**Directions:** What is needed is every line of the data that includes the word "shellcode". Please copy each one.

__________

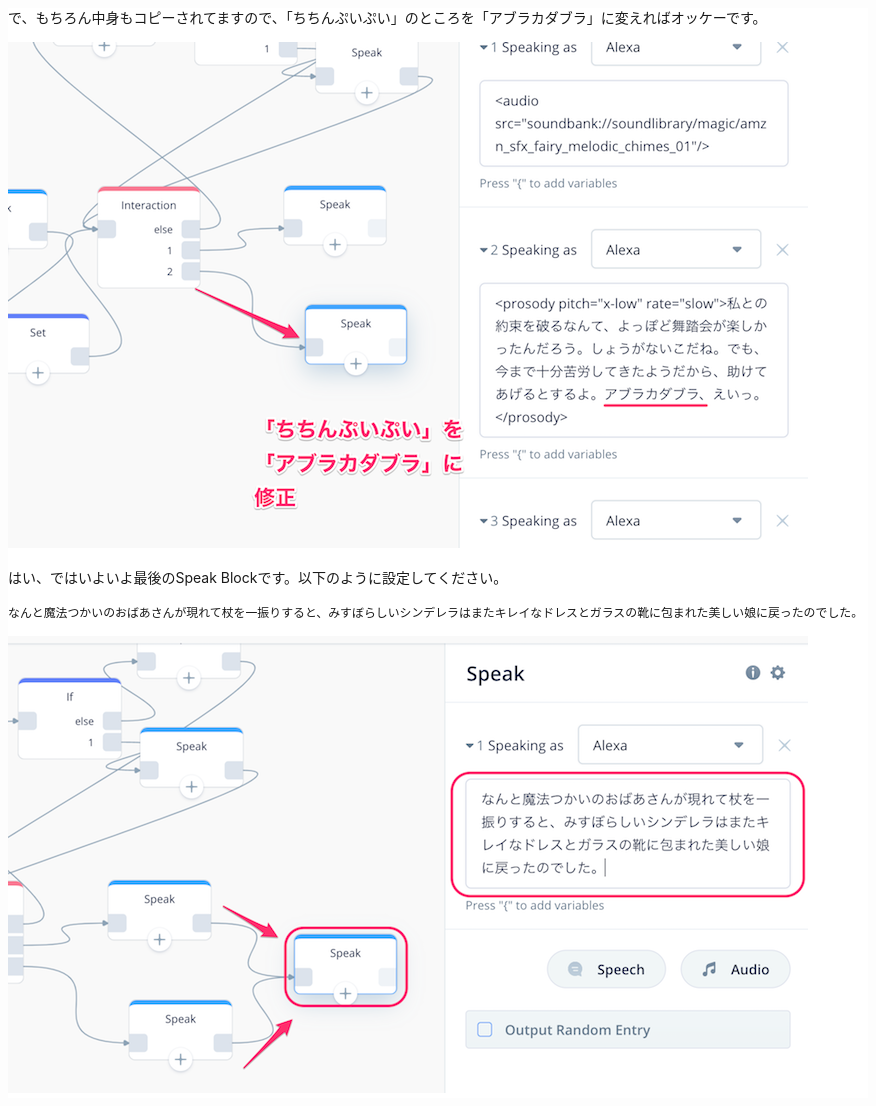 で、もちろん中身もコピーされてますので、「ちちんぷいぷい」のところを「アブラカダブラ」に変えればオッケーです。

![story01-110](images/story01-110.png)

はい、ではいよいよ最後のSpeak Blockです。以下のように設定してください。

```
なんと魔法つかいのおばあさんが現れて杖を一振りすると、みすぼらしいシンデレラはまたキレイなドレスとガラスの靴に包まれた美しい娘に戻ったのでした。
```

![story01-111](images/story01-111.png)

__________

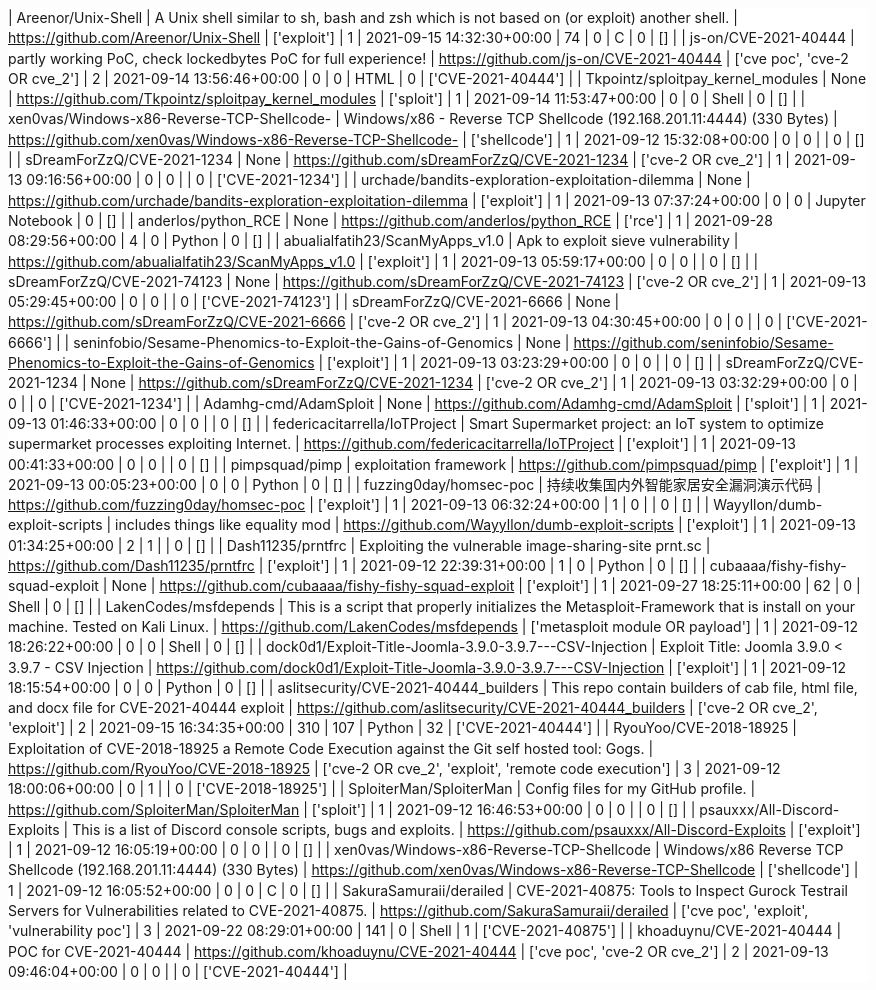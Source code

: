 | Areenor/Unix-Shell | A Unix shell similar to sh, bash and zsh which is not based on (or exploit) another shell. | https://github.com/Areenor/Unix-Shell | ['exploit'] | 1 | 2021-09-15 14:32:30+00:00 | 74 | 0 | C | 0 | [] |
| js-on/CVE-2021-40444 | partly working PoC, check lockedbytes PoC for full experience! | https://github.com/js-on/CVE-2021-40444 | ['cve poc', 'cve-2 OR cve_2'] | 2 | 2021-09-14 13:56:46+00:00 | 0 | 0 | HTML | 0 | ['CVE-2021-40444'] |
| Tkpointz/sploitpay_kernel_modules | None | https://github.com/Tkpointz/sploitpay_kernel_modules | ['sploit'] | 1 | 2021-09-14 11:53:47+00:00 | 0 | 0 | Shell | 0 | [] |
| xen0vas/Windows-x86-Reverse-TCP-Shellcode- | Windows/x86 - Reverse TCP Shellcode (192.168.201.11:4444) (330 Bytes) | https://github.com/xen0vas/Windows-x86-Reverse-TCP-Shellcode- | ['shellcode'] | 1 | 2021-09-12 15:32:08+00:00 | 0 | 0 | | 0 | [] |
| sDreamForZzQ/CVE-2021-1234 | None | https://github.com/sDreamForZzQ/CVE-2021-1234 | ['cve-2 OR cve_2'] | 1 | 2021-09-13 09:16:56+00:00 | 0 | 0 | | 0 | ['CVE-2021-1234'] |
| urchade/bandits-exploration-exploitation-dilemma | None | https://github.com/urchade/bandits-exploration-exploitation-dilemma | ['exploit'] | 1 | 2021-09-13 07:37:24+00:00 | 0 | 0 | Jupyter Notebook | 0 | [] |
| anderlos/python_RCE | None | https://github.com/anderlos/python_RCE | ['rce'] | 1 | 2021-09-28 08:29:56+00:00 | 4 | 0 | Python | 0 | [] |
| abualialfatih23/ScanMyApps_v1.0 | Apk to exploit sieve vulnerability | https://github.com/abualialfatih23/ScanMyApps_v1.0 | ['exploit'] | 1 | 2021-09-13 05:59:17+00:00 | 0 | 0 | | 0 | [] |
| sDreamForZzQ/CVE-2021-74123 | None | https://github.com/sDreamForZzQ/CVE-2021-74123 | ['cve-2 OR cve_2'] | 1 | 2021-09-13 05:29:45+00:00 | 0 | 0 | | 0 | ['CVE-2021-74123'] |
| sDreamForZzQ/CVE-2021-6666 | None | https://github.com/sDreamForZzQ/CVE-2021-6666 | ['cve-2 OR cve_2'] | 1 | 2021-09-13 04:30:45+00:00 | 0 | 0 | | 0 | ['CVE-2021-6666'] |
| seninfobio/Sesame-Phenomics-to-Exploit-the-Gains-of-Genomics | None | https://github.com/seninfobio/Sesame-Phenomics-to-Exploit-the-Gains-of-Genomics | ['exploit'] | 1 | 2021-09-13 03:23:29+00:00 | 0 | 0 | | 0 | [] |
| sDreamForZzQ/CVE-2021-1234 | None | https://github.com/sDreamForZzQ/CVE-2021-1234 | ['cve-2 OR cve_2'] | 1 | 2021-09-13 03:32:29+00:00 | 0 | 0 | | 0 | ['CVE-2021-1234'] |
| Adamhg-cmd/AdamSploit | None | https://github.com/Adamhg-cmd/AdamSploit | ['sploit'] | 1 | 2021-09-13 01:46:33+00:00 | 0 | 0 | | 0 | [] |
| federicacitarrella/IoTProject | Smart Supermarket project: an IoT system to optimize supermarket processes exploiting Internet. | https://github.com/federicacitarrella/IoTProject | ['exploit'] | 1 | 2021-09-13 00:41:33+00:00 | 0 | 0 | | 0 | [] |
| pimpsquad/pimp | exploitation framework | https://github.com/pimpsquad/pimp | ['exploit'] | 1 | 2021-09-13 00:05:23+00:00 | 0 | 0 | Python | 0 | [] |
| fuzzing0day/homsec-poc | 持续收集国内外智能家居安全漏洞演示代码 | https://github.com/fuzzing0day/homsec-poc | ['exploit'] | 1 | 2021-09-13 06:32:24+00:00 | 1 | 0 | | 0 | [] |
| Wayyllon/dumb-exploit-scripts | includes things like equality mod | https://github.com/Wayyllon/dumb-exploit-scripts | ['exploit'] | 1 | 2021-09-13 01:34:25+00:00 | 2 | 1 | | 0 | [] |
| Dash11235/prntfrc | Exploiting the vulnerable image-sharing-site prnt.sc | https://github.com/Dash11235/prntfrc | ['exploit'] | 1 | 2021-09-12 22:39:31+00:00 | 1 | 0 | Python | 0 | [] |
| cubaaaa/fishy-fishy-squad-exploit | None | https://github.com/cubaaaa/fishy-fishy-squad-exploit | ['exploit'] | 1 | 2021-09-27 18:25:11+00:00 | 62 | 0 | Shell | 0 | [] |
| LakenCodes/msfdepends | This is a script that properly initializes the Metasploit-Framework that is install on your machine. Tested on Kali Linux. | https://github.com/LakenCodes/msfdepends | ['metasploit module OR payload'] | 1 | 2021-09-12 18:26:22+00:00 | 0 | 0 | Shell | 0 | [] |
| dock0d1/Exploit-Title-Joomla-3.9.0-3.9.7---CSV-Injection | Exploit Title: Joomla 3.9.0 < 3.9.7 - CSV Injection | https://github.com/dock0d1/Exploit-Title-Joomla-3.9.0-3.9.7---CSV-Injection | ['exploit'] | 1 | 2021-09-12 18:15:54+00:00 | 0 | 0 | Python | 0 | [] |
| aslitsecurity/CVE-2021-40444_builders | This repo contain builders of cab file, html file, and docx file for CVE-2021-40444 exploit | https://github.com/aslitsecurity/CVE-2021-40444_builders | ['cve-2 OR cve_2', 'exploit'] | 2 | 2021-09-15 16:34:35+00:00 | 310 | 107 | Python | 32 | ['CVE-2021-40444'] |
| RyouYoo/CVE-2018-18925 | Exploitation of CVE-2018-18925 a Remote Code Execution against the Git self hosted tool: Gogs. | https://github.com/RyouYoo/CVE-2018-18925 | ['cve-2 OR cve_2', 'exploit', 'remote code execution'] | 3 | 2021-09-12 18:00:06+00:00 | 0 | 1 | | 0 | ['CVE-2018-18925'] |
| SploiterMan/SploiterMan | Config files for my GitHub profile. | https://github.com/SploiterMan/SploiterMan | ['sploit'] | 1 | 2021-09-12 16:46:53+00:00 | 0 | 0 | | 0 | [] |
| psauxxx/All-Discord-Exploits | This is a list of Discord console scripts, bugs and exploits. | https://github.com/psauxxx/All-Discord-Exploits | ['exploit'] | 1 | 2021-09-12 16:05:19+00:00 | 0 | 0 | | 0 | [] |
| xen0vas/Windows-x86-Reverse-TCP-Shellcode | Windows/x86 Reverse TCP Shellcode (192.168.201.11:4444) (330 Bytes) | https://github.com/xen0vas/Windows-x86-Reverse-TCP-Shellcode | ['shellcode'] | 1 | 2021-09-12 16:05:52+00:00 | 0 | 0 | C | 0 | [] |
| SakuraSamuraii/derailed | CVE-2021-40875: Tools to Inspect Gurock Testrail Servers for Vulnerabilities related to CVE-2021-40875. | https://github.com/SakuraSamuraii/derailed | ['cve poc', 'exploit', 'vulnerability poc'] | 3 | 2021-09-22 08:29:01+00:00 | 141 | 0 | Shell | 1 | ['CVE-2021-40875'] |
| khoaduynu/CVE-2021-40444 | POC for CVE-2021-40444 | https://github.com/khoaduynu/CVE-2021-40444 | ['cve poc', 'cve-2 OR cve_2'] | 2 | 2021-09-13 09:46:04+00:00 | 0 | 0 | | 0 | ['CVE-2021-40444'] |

__________

**Response area:**
| xen0vas/Windows-x86-Reverse-TCP-Shellcode- | Windows/x86 - Reverse TCP Shellcode (192.168.201.11:4444) (330 Bytes) | https://github.com/xen0vas/Windows-x86-Reverse-TCP-Shellcode- | ['shellcode'] | 1 | 2021-09-12 15:32:08+00:00 | 0 | 0 | | 0 | [] |
| xen0vas/Windows-x86-Reverse-TCP-Shellcode | Windows/x86 Reverse TCP Shellcode (192.168.201.11:4444) (330 Bytes) | https://github.com/xen0vas/Windows-x86-Reverse-TCP-Shellcode | ['shellcode'] | 1 | 2021-09-12 16:05:52+00:00 | 0 | 0 | C | 0 | [] |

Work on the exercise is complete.